How Are You Holding Up?

 

BIO

Yamilette Vizcaíno Rivera is a queer AfroLatinx writer and educator based in Brooklyn. She is currently a HUES Fellow and the writer in residence at Velvet Park Media, as well as a Tin House and VONA alum. Her words can be found online at Barrelhouse, Cosmonauts Avenue, and Watermelanin Magazine, as well as in print–forthcoming in Dryland and a chapbook from The Hellebore Press.


Twitter/IG: @awildyam 

Is, once again, the subject line of yet another fucking email. You’ve received it after:

           1. an ugly fight with your girlfriend:

                      The thing about maturity is that, more often than that childish,
                      cantankerous, riotous fire at your core wants to understand, it is about
                      letting a shock of pain go with silence at its back. That invisible, but still
                      undeniable presence—¿Qué te pasa, qué te duele?—the wind. The thing
                      about maturity is that it’s about standing still, moving only at the behest
                      of the forces around you—a tree.

           2. sending another degrading email to a client:

                      The thing about being treated a way you swore you wouldn’t let yourself
                      be treated again is that there’s no way to prepare yourself for when the
                      perpetrator, this time, is you. But even your own frown in the glass is
                      validation—¿Quieres que te de un cantazo pa’ que llores de verdad?—you’ve
                      always hated mirrors.

           3. receiving a rejection email from someone who looks just like you:

                      The thing about justifications is that they aren’t as good as liquor at
                      taking the sting out of things. They’re like unwelcome stage lights,
                       swiveling onto things you thought you were done looking at. They’re like
                      stain-removing with that organic shit, when el Cloro you were raised on
                      is right. There.

           4. walking away:

                      The only way you can keep from turning back is by telling yourself: they
                      can feel the door close. They can hear the hinges, the heavy click-slide of
                      the deadbolt, they can hear the rattle echo through the caverns of your
                      heart—that old thing—spacious but empty, beautiful but dusty, rotting
                      in some places.

           5. closing the tab comparing the prices of flights to Croatia:

                      The thing about crying is that for some of us, it’s hard to feel its release.
                      Some of us are trying it for the first time, and struggling because—callate
                       la boca, coño—we’ve never been allowed to before.

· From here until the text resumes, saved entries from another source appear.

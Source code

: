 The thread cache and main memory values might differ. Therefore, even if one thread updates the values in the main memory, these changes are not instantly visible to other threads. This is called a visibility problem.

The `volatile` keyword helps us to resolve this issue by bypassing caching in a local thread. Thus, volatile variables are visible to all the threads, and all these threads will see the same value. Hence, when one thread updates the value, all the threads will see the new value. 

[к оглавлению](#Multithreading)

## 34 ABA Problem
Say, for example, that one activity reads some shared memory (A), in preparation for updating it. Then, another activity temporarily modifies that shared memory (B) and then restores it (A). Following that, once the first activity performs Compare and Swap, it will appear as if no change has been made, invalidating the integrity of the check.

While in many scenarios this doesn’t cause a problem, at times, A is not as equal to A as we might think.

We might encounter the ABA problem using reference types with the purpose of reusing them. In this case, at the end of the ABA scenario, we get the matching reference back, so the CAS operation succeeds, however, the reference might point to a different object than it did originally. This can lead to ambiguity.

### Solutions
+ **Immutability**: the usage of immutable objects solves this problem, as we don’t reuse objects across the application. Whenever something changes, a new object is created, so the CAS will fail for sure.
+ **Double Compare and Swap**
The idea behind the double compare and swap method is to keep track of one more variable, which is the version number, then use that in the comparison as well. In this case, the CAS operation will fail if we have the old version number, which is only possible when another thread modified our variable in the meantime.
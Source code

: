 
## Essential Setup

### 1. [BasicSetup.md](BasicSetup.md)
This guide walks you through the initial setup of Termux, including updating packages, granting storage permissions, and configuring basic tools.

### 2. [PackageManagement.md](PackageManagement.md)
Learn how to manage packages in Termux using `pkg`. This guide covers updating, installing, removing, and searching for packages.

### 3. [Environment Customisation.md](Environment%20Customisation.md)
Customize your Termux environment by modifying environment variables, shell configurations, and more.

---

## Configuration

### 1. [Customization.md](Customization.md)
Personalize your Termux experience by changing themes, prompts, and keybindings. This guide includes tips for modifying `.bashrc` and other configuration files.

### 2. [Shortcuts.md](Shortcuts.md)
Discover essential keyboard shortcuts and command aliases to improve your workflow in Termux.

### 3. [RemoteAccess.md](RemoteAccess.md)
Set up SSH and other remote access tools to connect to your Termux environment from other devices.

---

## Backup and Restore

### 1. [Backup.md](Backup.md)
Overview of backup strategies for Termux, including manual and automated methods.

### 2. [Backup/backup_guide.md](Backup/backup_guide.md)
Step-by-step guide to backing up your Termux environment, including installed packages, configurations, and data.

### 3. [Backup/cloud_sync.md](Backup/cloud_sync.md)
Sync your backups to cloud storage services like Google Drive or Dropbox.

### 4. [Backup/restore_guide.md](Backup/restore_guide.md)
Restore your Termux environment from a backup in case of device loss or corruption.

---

           6. rehashing the ugly fight with your girlfriend.

                      Somehow, you’re wrong this time. The discomfort of being both the
                      wind and the tree will keep you up at night for a week.

           7. not telling anyone about any of that, but apologizing for your tone on the call anyway:

                      The thing about maturity is that having it is the same thing as being good
                      at losing. And the thing about losing is that some of us were born doing
                      it, and have since continued doing it fantastically, on scales others can’t
                      even understand yet (we can’t either). So yeah, by the time we meet one
                      of them and it’s time to throw in the towel—again? Yes, mamita, otra vez—
                      we have some trouble. 

When you open it, the email is part of a make-up brand’s new marketing strategy. You reply. It’s the only revenge you’re allowed these days.